- _YOUR OBJECTIVE_
Could you return every line of the records below that contains the word "something"?

DATA FOR PROCESSING: Begin

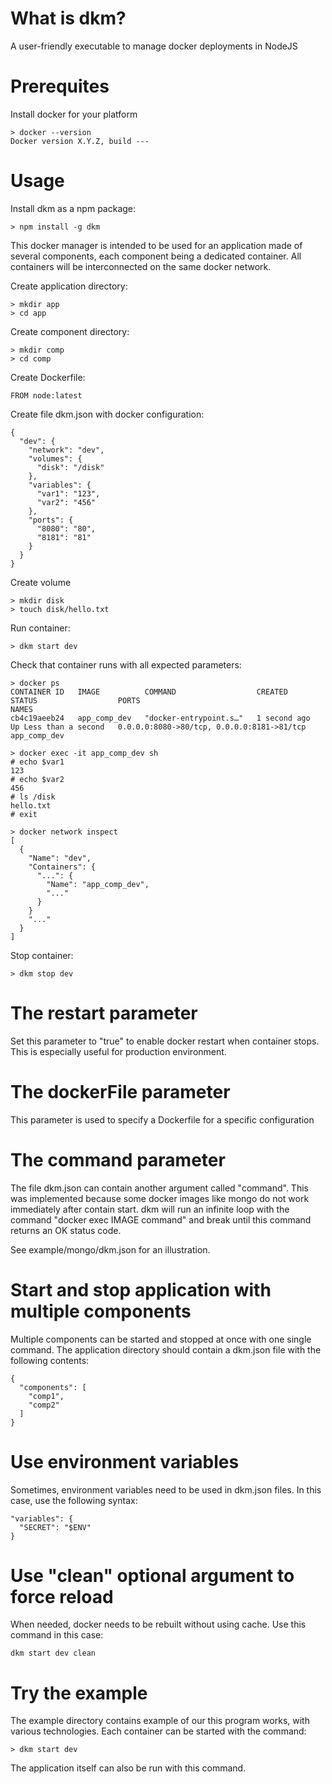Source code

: # What is dkm?
A user-friendly executable to manage docker deployments in NodeJS

# Prerequites
Install docker for your platform

    > docker --version
    Docker version X.Y.Z, build ---

# Usage
Install dkm as a npm package:

    > npm install -g dkm

This docker manager is intended to be used for an application made of several components, each component being a dedicated container. All containers will be interconnected on the same docker network.

Create application directory:

    > mkdir app
    > cd app

Create component directory:

    > mkdir comp
    > cd comp

Create Dockerfile:

    FROM node:latest

Create file dkm.json with docker configuration:

    {
      "dev": {
        "network": "dev",
        "volumes": {
          "disk": "/disk"
        },
        "variables": {
          "var1": "123",
          "var2": "456"
        },
        "ports": {
          "8080": "80",
          "8181": "81"
        }
      }
    }  

Create volume

    > mkdir disk
    > touch disk/hello.txt

Run container:

    > dkm start dev

Check that container runs with all expected parameters:

    > docker ps
    CONTAINER ID   IMAGE          COMMAND                  CREATED        STATUS                  PORTS                                        NAMES
    cb4c19aeeb24   app_comp_dev   "docker-entrypoint.s…"   1 second ago   Up Less than a second   0.0.0.0:8080->80/tcp, 0.0.0.0:8181->81/tcp   app_comp_dev

    > docker exec -it app_comp_dev sh
    # echo $var1 
    123
    # echo $var2
    456
    # ls /disk
    hello.txt
    # exit

    > docker network inspect
    [
      {
        "Name": "dev",
        "Containers": { 
          "...": {
            "Name": "app_comp_dev",
            "..."
          }
        }
        "..."
      }
    ]

Stop container:

    > dkm stop dev

# The restart parameter
Set this parameter to "true" to enable docker restart when container stops. This is especially useful for production environment.

# The dockerFile parameter
This parameter is used to specify a Dockerfile for a specific configuration

# The command parameter
The file dkm.json can contain another argument called "command". This was implemented because some docker images like mongo do not work immediately after contain start. dkm will run an infinite loop with the command "docker exec IMAGE command" and break until this command returns an OK status code.

See example/mongo/dkm.json for an illustration.

# Start and stop application with multiple components
Multiple components can be started and stopped at once with one single command. The application directory should contain a dkm.json file with the following contents:

    {
      "components": [
        "comp1",
        "comp2"
      ]
    }

# Use environment variables
Sometimes, environment variables need to be used in dkm.json files. In this case, use the following syntax:

    "variables": {
      "SECRET": "$ENV"
    }

# Use "clean" optional argument to force reload
When needed, docker needs to be rebuilt without using cache. Use this command in this case:

    dkm start dev clean

# Try the example
The example directory contains example of our this program works, with various technologies. Each container can be started with the command:

    > dkm start dev

The application itself can also be run with this command. 
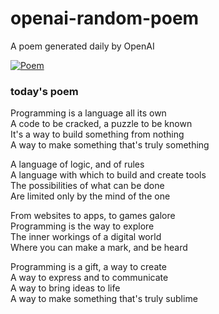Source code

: 
# openai-random-poem
 A poem generated daily by OpenAI

[![Poem](https://github.com/fbiego/openai-random-poem/actions/workflows/main.yml/badge.svg)](https://github.com/fbiego/openai-random-poem/actions/workflows/main.yml)

### today's poem  
  
Programming is a language all its own  
A code to be cracked, a puzzle to be known  
It's a way to build something from nothing  
A way to make something that's truly something  
  
A language of logic, and of rules  
A language with which to build and create tools  
The possibilities of what can be done  
Are limited only by the mind of the one  
  
From websites to apps, to games galore  
Programming is the way to explore  
The inner workings of a digital world  
Where you can make a mark, and be heard  
  
Programming is a gift, a way to create  
A way to express and to communicate  
A way to bring ideas to life  
A way to make something that's truly sublime
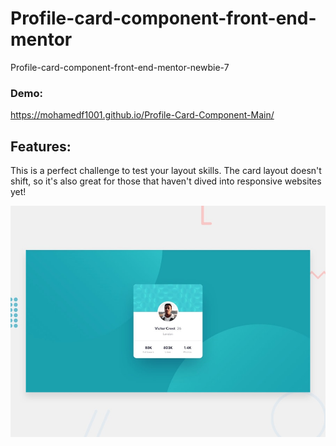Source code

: # Profile-card-component-front-end-mentor

Profile-card-component-front-end-mentor-newbie-7

### Demo:
https://mohamedf1001.github.io/Profile-Card-Component-Main/

## Features:

This is a perfect challenge to test your layout skills. The card layout doesn't shift, so it's also great for those that haven't dived into responsive websites yet!

![Getting Started](./design/desktop-preview.jpg)
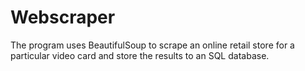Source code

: # Webscraper
The program uses BeautifulSoup to scrape an online retail store for a particular video card and store the results to an SQL database.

DATA FOR PROCESSING: End

- _RESULT BELOW_
It's a way to build something from nothing  
A way to make something that's truly something  
A way to make something that's truly sublime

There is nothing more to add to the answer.